Work to be completed: Please copy each line below that contains the string "AlphaFold".

Recorded information:
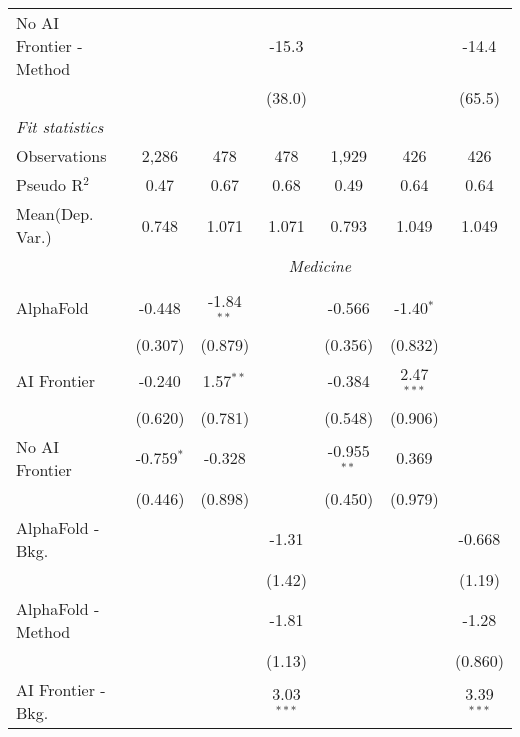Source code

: \begin{tabular}{lcccccc}
   No AI Frontier - Method &               &              & -15.3        &               &              & -14.4\\   
                           &               &              & (38.0)       &               &              & (65.5)\\   
   \midrule
   \emph{Fit statistics}\\
   Observations            & 2,286         & 478          & 478          & 1,929         & 426          & 426\\  
   Pseudo R$^2$            & 0.47          & 0.67         & 0.68         & 0.49          & 0.64         & 0.64\\  
   
Mean(Dep. Var.) & 0.748 & 1.071 & 1.071 & 0.793 & 1.049 & 1.049 \\
 & \multicolumn{6}{c}{\textit{Medicine}} \\ \\
   AlphaFold               & -0.448       & -1.84$^{**}$ &               & -0.566        & -1.40$^{*}$  &   \\   
                           & (0.307)      & (0.879)      &               & (0.356)       & (0.832)      &   \\   
   AI Frontier             & -0.240       & 1.57$^{**}$  &               & -0.384        & 2.47$^{***}$ &   \\   
                           & (0.620)      & (0.781)      &               & (0.548)       & (0.906)      &   \\   
   No AI Frontier          & -0.759$^{*}$ & -0.328       &               & -0.955$^{**}$ & 0.369        &   \\   
                           & (0.446)      & (0.898)      &               & (0.450)       & (0.979)      &   \\   
   AlphaFold - Bkg.        &              &              & -1.31         &               &              & -0.668\\   
                           &              &              & (1.42)        &               &              & (1.19)\\   
   AlphaFold - Method      &              &              & -1.81         &               &              & -1.28\\   
                           &              &              & (1.13)        &               &              & (0.860)\\   
   AI Frontier - Bkg.      &              &              & 3.03$^{***}$  &               &              & 3.39$^{***}$\\   

\end{tabular}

Final answer:
   AlphaFold               & -0.448       & -1.84$^{**}$ &               & -0.566        & -1.40$^{*}$  &   \\   
   AlphaFold - Bkg.        &              &              & -1.31         &               &              & -0.668\\   
   AlphaFold - Method      &              &              & -1.81         &               &              & -1.28\\   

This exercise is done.